## Available records
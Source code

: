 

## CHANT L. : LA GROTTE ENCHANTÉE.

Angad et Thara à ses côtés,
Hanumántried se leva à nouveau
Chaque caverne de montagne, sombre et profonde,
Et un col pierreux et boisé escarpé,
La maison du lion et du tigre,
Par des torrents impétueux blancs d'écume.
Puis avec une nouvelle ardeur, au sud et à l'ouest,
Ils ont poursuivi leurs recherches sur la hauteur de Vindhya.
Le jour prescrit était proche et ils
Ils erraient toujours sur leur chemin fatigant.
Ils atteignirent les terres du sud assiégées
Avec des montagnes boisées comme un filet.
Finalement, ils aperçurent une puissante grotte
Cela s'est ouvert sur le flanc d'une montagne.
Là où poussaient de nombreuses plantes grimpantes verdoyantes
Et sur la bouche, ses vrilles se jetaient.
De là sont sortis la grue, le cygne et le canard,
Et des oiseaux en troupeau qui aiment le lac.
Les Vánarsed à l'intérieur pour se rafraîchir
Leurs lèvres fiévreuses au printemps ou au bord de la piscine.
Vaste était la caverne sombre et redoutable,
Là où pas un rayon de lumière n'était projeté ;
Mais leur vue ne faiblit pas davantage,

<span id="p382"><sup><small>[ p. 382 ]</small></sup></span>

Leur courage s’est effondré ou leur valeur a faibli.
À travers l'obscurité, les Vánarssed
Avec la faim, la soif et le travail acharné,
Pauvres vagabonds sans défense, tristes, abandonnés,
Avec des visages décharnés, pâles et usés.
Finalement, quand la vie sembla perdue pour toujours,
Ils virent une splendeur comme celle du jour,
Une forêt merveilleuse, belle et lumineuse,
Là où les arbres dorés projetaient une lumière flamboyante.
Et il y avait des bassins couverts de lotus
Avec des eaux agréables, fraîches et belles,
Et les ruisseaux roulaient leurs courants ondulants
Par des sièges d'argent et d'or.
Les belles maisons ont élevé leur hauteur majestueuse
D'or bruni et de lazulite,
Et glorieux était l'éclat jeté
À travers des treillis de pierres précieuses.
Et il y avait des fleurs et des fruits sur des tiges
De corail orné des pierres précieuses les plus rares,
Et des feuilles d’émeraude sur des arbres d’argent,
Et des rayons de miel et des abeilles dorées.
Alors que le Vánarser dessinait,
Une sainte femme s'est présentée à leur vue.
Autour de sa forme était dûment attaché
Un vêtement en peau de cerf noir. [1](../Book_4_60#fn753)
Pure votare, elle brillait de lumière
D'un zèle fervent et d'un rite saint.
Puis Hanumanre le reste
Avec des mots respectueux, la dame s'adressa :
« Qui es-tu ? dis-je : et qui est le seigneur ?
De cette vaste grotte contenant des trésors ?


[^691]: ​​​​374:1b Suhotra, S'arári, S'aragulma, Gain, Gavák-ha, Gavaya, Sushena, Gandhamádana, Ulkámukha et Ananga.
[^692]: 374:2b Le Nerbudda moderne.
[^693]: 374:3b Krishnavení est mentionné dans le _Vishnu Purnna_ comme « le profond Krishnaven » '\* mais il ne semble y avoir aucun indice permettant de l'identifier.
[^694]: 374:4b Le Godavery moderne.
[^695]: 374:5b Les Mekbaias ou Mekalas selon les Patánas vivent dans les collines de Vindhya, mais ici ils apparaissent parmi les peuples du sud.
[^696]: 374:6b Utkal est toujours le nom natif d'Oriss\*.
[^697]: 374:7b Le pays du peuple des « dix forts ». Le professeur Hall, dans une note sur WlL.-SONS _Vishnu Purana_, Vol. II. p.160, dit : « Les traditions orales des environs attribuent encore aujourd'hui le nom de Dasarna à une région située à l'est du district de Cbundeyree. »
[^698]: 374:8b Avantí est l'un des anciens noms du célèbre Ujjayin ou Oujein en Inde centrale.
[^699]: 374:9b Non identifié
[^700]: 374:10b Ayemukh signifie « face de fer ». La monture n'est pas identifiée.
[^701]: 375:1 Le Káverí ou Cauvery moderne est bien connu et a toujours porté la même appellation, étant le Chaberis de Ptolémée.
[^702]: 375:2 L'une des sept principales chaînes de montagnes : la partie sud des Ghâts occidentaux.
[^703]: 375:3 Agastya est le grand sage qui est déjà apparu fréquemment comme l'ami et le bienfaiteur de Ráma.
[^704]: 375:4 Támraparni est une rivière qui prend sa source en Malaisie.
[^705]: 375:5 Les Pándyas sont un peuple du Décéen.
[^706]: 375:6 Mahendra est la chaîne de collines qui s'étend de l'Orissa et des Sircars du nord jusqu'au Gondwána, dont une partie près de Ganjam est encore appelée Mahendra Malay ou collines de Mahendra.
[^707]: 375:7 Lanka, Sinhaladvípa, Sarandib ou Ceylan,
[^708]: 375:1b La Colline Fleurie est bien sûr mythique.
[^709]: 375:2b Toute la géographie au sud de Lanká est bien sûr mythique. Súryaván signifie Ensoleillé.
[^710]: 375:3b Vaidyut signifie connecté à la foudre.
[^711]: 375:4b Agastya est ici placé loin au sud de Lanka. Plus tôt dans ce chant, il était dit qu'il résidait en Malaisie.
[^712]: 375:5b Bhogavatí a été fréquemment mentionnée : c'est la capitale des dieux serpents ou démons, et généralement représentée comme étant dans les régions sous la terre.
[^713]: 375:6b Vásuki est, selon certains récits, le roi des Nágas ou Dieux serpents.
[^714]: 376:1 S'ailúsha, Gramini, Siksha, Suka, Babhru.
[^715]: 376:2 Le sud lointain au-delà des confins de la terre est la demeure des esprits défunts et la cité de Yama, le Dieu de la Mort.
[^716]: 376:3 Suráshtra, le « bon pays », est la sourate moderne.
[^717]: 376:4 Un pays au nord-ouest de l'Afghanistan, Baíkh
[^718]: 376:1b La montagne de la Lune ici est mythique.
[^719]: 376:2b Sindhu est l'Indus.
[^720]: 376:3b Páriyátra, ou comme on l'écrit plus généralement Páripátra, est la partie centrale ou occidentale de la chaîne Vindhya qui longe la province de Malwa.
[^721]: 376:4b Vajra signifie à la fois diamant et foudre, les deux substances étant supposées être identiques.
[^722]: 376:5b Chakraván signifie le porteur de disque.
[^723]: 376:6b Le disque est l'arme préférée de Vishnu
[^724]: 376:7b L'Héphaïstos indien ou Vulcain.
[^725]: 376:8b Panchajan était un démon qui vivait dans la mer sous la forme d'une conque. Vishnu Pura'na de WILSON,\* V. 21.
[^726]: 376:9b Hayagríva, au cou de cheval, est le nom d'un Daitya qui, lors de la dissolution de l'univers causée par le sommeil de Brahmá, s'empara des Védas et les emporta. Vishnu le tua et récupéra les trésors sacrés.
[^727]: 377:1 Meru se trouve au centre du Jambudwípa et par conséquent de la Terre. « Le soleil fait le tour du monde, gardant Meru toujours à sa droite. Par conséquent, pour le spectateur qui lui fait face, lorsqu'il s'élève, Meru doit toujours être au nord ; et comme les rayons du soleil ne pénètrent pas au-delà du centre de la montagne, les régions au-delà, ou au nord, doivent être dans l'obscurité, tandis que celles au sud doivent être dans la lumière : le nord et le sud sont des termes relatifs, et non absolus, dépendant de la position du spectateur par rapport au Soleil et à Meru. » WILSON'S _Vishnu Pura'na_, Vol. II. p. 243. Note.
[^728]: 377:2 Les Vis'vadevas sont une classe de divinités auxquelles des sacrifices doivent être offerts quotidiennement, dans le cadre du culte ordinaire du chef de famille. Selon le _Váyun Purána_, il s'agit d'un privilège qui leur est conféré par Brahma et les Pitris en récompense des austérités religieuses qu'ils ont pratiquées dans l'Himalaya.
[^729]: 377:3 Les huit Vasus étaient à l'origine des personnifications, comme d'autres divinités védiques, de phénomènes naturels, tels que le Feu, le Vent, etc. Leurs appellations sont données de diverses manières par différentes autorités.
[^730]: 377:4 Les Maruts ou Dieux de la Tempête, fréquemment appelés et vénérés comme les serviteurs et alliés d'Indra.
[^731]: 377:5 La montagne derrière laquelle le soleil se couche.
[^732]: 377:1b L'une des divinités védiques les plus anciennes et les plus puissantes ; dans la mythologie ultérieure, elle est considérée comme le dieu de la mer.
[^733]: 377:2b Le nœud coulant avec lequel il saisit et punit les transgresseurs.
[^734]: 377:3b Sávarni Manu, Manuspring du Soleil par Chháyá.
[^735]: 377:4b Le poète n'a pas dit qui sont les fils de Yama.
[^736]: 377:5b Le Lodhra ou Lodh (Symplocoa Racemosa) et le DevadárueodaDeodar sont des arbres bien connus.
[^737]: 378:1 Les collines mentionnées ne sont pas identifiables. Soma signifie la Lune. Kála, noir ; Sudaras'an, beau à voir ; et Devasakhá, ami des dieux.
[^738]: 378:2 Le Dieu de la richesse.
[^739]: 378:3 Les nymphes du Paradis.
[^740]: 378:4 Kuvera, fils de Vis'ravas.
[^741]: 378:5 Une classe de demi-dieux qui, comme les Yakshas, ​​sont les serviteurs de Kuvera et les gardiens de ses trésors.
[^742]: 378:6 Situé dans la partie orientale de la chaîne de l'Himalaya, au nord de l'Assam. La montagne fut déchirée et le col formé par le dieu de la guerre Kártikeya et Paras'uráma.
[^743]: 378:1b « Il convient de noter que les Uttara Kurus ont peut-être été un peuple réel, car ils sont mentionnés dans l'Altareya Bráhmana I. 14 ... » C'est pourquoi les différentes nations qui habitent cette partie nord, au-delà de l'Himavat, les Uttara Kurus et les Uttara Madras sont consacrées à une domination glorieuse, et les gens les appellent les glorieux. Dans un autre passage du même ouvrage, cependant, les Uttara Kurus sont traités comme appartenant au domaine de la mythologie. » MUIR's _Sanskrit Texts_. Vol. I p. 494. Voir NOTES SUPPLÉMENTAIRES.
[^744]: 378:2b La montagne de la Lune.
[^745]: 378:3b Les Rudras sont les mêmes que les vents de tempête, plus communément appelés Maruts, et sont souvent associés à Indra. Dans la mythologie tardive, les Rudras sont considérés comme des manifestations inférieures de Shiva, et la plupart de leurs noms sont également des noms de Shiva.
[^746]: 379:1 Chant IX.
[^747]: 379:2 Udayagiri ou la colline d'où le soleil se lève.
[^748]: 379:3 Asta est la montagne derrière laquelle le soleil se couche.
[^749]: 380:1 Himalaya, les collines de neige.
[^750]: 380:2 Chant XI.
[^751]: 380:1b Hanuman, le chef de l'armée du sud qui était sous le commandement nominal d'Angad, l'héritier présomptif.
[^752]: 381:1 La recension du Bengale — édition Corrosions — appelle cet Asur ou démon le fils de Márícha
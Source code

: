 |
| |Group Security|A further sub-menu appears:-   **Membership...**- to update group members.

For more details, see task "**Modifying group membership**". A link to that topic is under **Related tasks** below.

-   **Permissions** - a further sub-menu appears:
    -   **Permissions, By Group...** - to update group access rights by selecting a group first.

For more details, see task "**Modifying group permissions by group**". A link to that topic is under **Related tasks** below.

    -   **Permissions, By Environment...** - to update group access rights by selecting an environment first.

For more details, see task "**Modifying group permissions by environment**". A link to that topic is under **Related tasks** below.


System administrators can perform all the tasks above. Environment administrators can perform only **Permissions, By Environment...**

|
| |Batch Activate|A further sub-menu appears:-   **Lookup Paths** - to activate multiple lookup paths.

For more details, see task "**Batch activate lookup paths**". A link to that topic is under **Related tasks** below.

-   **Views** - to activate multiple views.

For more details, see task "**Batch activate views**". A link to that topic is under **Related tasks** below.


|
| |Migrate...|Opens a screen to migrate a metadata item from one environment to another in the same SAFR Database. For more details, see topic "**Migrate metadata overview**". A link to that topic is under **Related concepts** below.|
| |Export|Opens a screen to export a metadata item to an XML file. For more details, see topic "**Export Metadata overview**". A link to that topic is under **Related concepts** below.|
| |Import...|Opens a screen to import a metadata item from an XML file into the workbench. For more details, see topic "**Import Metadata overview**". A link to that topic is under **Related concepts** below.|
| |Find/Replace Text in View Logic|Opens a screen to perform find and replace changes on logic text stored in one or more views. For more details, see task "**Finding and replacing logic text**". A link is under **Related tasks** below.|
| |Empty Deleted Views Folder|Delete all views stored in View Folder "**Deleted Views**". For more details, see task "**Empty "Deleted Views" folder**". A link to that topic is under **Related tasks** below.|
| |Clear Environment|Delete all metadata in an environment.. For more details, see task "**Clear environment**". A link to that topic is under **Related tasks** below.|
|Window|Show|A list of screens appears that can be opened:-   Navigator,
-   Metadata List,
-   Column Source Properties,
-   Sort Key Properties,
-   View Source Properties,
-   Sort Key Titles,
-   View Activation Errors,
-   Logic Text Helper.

## What is being asked
Above are the records; from them, give again exactly the lines from the one containing "Ils atteignirent les terres du sud assiégées" through the one containing "Et les ruisseaux", both included.

## Result for this exercise
Ils atteignirent les terres du sud assiégées
Avec des montagnes boisées comme un filet.
Finalement, ils aperçurent une puissante grotte
Cela s'est ouvert sur le flanc d'une montagne.
Là où poussaient de nombreuses plantes grimpantes verdoyantes
Et sur la bouche, ses vrilles se jetaient.
De là sont sortis la grue, le cygne et le canard,
Et des oiseaux en troupeau qui aiment le lac.
Les Vánarsed à l'intérieur pour se rafraîchir
Leurs lèvres fiévreuses au printemps ou au bord de la piscine.
Vaste était la caverne sombre et redoutable,
Là où pas un rayon de lumière n'était projeté ;
Mais leur vue ne faiblit pas davantage,

<span id="p382"><sup><small>[ p. 382 ]</small></sup></span>

Leur courage s’est effondré ou leur valeur a faibli.
À travers l'obscurité, les Vánarssed
Avec la faim, la soif et le travail acharné,
Pauvres vagabonds sans défense, tristes, abandonnés,
Avec des visages décharnés, pâles et usés.
Finalement, quand la vie sembla perdue pour toujours,
Ils virent une splendeur comme celle du jour,
Une forêt merveilleuse, belle et lumineuse,
Là où les arbres dorés projetaient une lumière flamboyante.
Et il y avait des bassins couverts de lotus
Avec des eaux agréables, fraîches et belles,
Et les ruisseaux roulaient leurs courants ondulants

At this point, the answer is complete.